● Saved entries
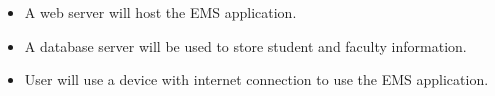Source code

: \begin{itemize}
  \item A web server will host the EMS application. 
  \item A database server will be used to store student and faculty information.
  \item User will use a device with internet connection to use the EMS application.
\end{itemize}  
  
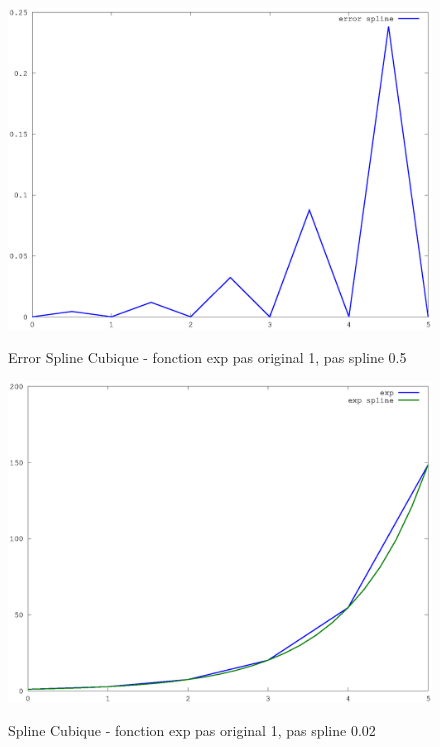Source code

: \documentclass[a4paper,11pt]{article}
\begin{document}
\begin{figure}[h!]
  \begin{centering}
    \includegraphics[scale=0.5]{../exp_2_error}
    \label{rspro2}
    \par\end{centering}
  \caption{Error Spline Cubique - fonction exp pas original 1, pas spline 0.5}
  \label{fig:jacobi-conv}
\end{figure}

\begin{figure}[h!]
  \begin{centering}
    \includegraphics[scale=0.5]{../exp_5}
    \label{rspro2}
    \par\end{centering}
  \caption{Spline Cubique - fonction exp pas original 1, pas spline 0.02}
  \label{fig:jacobi-conv}
\end{figure}
\end{document}
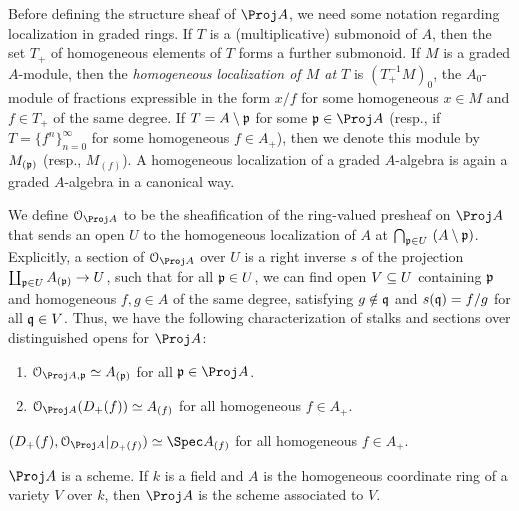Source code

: \documentclass[10pt,final,oneside]{amsbook}
\numberwithin{equation}{section}
\begin{document}
Before defining the structure sheaf of $\Proj A$, we need some notation regarding localization in graded rings.
If $T$ is a (multiplicative) submonoid of $A$, then the set $T_+$ of homogeneous elements of $T$ forms a further submonoid.
If $M$ is a graded $A$-module, then the \emph{homogeneous localization of $M$ at $T$} is $(T_+^{-1}M)_0$, the $A_0$-module of fractions expressible in the form $x/f$ for some homogeneous $x \in M$ and $f \in T_+$ of the same degree.
If $T = A \setminus \mathfrak{p}$ for some $\fr{p} \in \Proj A$ (resp., if $T = \{f^n\}_{n = 0}^\infty$ for some homogeneous $f \in A_+$), then we denote this module by $M_{(\mathfrak{p})}$ (resp., $M_{(f)}$).
A homogeneous localization of a graded $A$-algebra is again a graded $A$-algebra in a canonical way.


We define $\cal{O}_{\Proj A}$ to be the sheafification of  the ring-valued presheaf on $\Proj A$ that sends an open $U$ to the homogeneous localization of $A$ at  $\bigcap_{\mathfrak{p} \in U}~(A \setminus \mathfrak{p})$.
Explicitly, a section of $\cal{O}_{\Proj A}$ over $U$ is a right inverse $s$ of the projection $\coprod_{\mathfrak{p} \in U} A_{(\mathfrak{p})} \to U$, such that for all $\mathfrak{p} \in U$, we can find open $V \subseteq U$ containing $\mathfrak{p}$ and homogeneous $f, g \in A$ of the same degree, satisfying $g \notin \mathfrak{q}$ and $s(\mathfrak{q}) = f/g$ for all $\mathfrak{q} \in V$.
Thus, we have the following characterization of stalks and sections over distinguished opens for $\Proj A$:

\begin{prop}\mbox{}
\begin{enumerate}
\item 	$\cal{O}_{\Proj A, \fr{p}} \simeq A_{(\fr{p})}$ for all $\fr{p} \in \Proj A$.
\item 	$\cal{O}_{\Proj A}(D_+(f)) \simeq A_{(f)}$ for all homogeneous $f \in A_+$.
\end{enumerate}
\end{prop}

\begin{cor}
$(D_+(f), \cal{O}_{\Proj A}|_{D_+(f)}) \simeq \Spec A_{(f)}$ for all homogeneous $f \in A_+$.
\end{cor}

\begin{cor}
$\Proj A$ is a scheme.
If $k$ is a field and $A$ is the homogeneous coordinate ring of a variety $V$ over $k$, then $\Proj A$ is the scheme associated to $V$.
\end{cor}
\end{document}
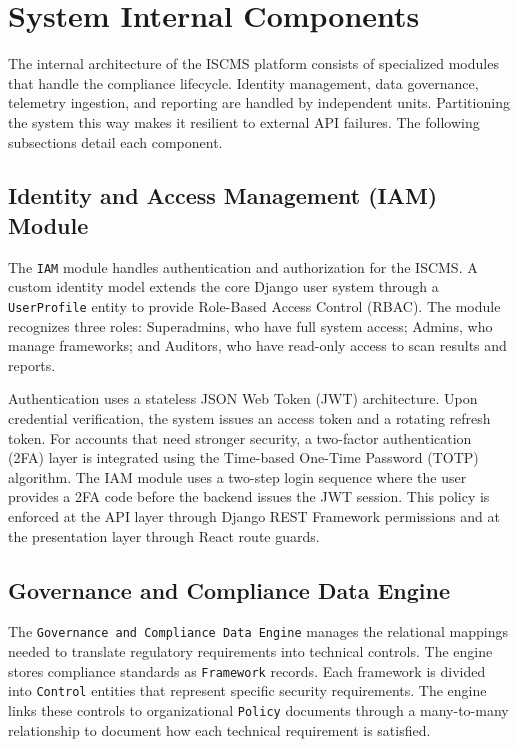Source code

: \section{System Internal Components}
The internal architecture of the ISCMS platform consists of specialized modules that handle the compliance lifecycle. Identity management, data governance, telemetry ingestion, and reporting are handled by independent units. Partitioning the system this way makes it resilient to external API failures. The following subsections detail each component.

\subsection{Identity and Access Management (IAM) Module}
The \texttt{IAM} module handles authentication and authorization for the ISCMS. A custom identity model extends the core Django user system through a \texttt{UserProfile} entity to provide Role-Based Access Control (RBAC). The module recognizes three roles: Superadmins, who have full system access; Admins, who manage frameworks; and Auditors, who have read-only access to scan results and reports.

Authentication uses a stateless JSON Web Token (JWT) architecture. Upon credential verification, the system issues an access token and a rotating refresh token. For accounts that need stronger security, a two-factor authentication (2FA) layer is integrated using the Time-based One-Time Password (TOTP) algorithm. The IAM module uses a two-step login sequence where the user provides a 2FA code before the backend issues the JWT session. This policy is enforced at the API layer through Django REST Framework permissions and at the presentation layer through React route guards.

\subsection{Governance and Compliance Data Engine}
The \texttt{Governance and Compliance Data Engine} manages the relational mappings needed to translate regulatory requirements into technical controls. The engine stores compliance standards as \texttt{Framework} records. Each framework is divided into \texttt{Control} entities that represent specific security requirements. The engine links these controls to organizational \texttt{Policy} documents through a many-to-many relationship to document how each technical requirement is satisfied.

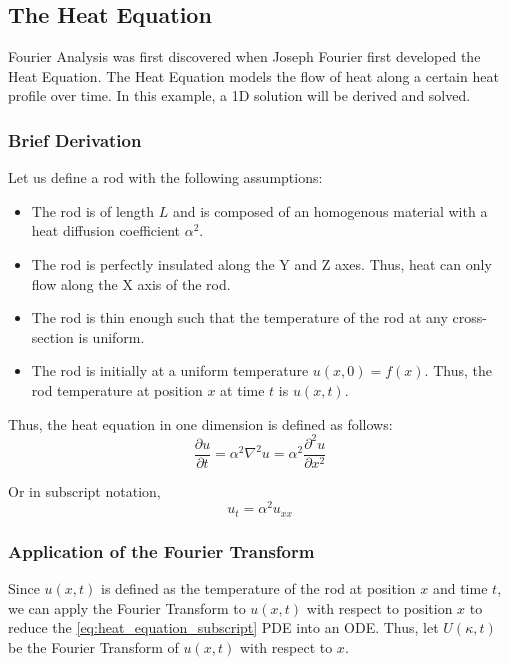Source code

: \subsection{The Heat Equation}
Fourier Analysis was first discovered when Joseph Fourier first developed the Heat Equation. The Heat Equation models the flow of heat along a certain heat profile over time. In this example, a 1D solution will be derived and solved.

\subsubsection{Brief Derivation}
\noindent
Let us define a rod with the following assumptions:
\begin{itemize}
    \item The rod is of length \(L\) and is composed of an homogenous material with a heat diffusion coefficient \( \alpha^2 \).
    \item The rod is perfectly insulated along the Y and Z axes. Thus, heat can only flow along the X axis of the rod.
    \item The rod is thin enough such that the temperature of the rod at any cross-section is uniform.
    \item The rod is initially at a uniform temperature \(u(x,0) = f(x)\). Thus, the rod temperature at position \(x\) at time \(t\) is \(u(x,t)\).
\end{itemize}


\noindent
Thus, the heat equation in one dimension is defined as follows:
\begin{equation} \label{eq:heat_equation}
    \frac{\partial u}{\partial t} = \alpha^2 \nabla^2 u = \alpha^2 \frac{\partial^2 u}{\partial x^2}
\end{equation}

\noindent
Or in subscript notation,
\begin{equation} \label{eq:heat_equation_subscript}
    u_t = \alpha^2 u_{xx}
\end{equation}

\subsubsection{Application of the Fourier Transform}
Since \(u(x,t)\) is defined as the temperature of the rod at position \(x\) and time \(t\), we can apply the Fourier Transform to \(u(x,t)\) with respect to position \(x\) to reduce the \cref{eq:heat_equation_subscript} PDE into an ODE. Thus, let \(U(\kappa,t)\) be the Fourier Transform of \(u(x,t)\) with respect to \(x\).

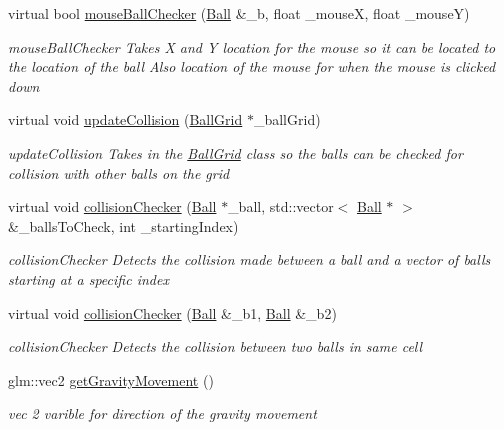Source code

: \begin{DoxyCompactItemize}
virtual bool \hyperlink{classBallControl_a85fce07250ce552fd098b6c74d34c588}{mouseBallChecker} (\hyperlink{structBall}{Ball} \&\_\-b, float \_\-mouseX, float \_\-mouseY)
\begin{DoxyCompactList}\small\item\em mouseBallChecker Takes X and Y location for the mouse so it can be located to the location of the ball Also location of the mouse for when the mouse is clicked down \item\end{DoxyCompactList}\item 
virtual void \hyperlink{classBallControl_a352ac9ed1ddedb11892e92ea75e1d171}{updateCollision} (\hyperlink{classBallGrid}{BallGrid} $\ast$\_\-ballGrid)
\begin{DoxyCompactList}\small\item\em updateCollision Takes in the \hyperlink{classBallGrid}{BallGrid} class so the balls can be checked for collision with other balls on the grid \item\end{DoxyCompactList}\item 
virtual void \hyperlink{classBallControl_af84eaea1411dd325db8e94c7adc5d9a3}{collisionChecker} (\hyperlink{structBall}{Ball} $\ast$\_\-ball, std::vector$<$ \hyperlink{structBall}{Ball} $\ast$ $>$ \&\_\-ballsToCheck, int \_\-startingIndex)
\begin{DoxyCompactList}\small\item\em collisionChecker Detects the collision made between a ball and a vector of balls starting at a specific index \item\end{DoxyCompactList}\item 
virtual void \hyperlink{classBallControl_a062a70454845cbf25fe7f15554676ab9}{collisionChecker} (\hyperlink{structBall}{Ball} \&\_\-b1, \hyperlink{structBall}{Ball} \&\_\-b2)
\begin{DoxyCompactList}\small\item\em collisionChecker Detects the collision between two balls in same cell \item\end{DoxyCompactList}\item 
\hypertarget{classBallControl_a6eb0d955ccad645cd5d8865c3bd899a7}{
glm::vec2 \hyperlink{classBallControl_a6eb0d955ccad645cd5d8865c3bd899a7}{getGravityMovement} ()}
\label{classBallControl_a6eb0d955ccad645cd5d8865c3bd899a7}

\begin{DoxyCompactList}\small\item\em vec 2 varible for direction of the gravity movement \item\end{DoxyCompactList}\end{DoxyCompactItemize}
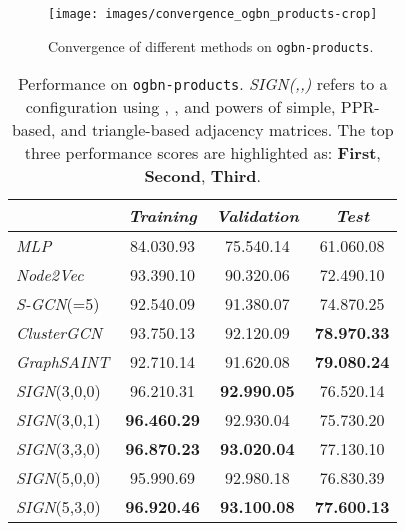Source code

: \documentclass{article}
\begin{document}
\begin{figure}
    \centering
    \texttt{[image: images/convergence\_ogbn\_products-crop]}
    \caption{Convergence of different methods on \texttt{ogbn-products}.}
    \label{fig:ogb_timings}
\end{figure}

\begin{table}[t]
    \centering
    \caption{Performance on \texttt{ogbn-products}. {\em SIGN(,,)} refers to a configuration using , , and  powers of simple, PPR-based, and triangle-based adjacency matrices. The top three performance scores are highlighted as: {\bf \color{red} First}, {\bf \color{violet} Second}, {\bf Third}.}
    \label{tab:results_ogb}
    \begin{tabular}{| l | ccc |}
        \hline
        & \textit{Training} & \textit{Validation} & \textit{Test} \\
        \hline
        \textit{MLP} & 84.030.93 & 75.540.14 & 61.060.08 \\
        \textit{Node2Vec} & 93.390.10 & 90.320.06 & 72.490.10 \\
        \textit{S-GCN}(=5) & 92.540.09 & 91.380.07 & 74.870.25 \\
        \hline
\textit{ClusterGCN} & 93.750.13 & 92.120.09 & {\bf \color{violet} 78.970.33} \\ 
        \textit{GraphSAINT} & 92.710.14 & 91.620.08 & {\bf \color{red} 79.080.24} \\ 
        \hline
        \textit{SIGN}(3,0,0) & 96.210.31 & {\bf 92.990.05} & 76.520.14 \\
        \textit{SIGN}(3,0,1) & {\bf 96.460.29} & 92.930.04 & 75.730.20 \\
        \textit{SIGN}(3,3,0) & {\bf \color{violet} 96.870.23} & {\bf \color{violet} 93.020.04} & 77.130.10 \\
        \textit{SIGN}(5,0,0) & 95.990.69 & 92.980.18 & 76.830.39 \\
        \textit{SIGN}(5,3,0) & {\bf \color{red} 96.920.46} & {\bf \color{red} 93.100.08} & {\bf  77.600.13}\\
        \hline
    \end{tabular}
\end{table}
\end{document}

● YOUR GOAL
Whenever the string "Engine" shows up in a line above, copy that line.

● RESPONSE TO THE TASK
\subsection{Governance and Compliance Data Engine}
The \texttt{Governance and Compliance Data Engine} manages the relational mappings needed to translate regulatory requirements into technical controls. The engine stores compliance standards as \texttt{Framework} records. Each framework is divided into \texttt{Control} entities that represent specific security requirements. The engine links these controls to organizational \texttt{Policy} documents through a many-to-many relationship to document how each technical requirement is satisfied.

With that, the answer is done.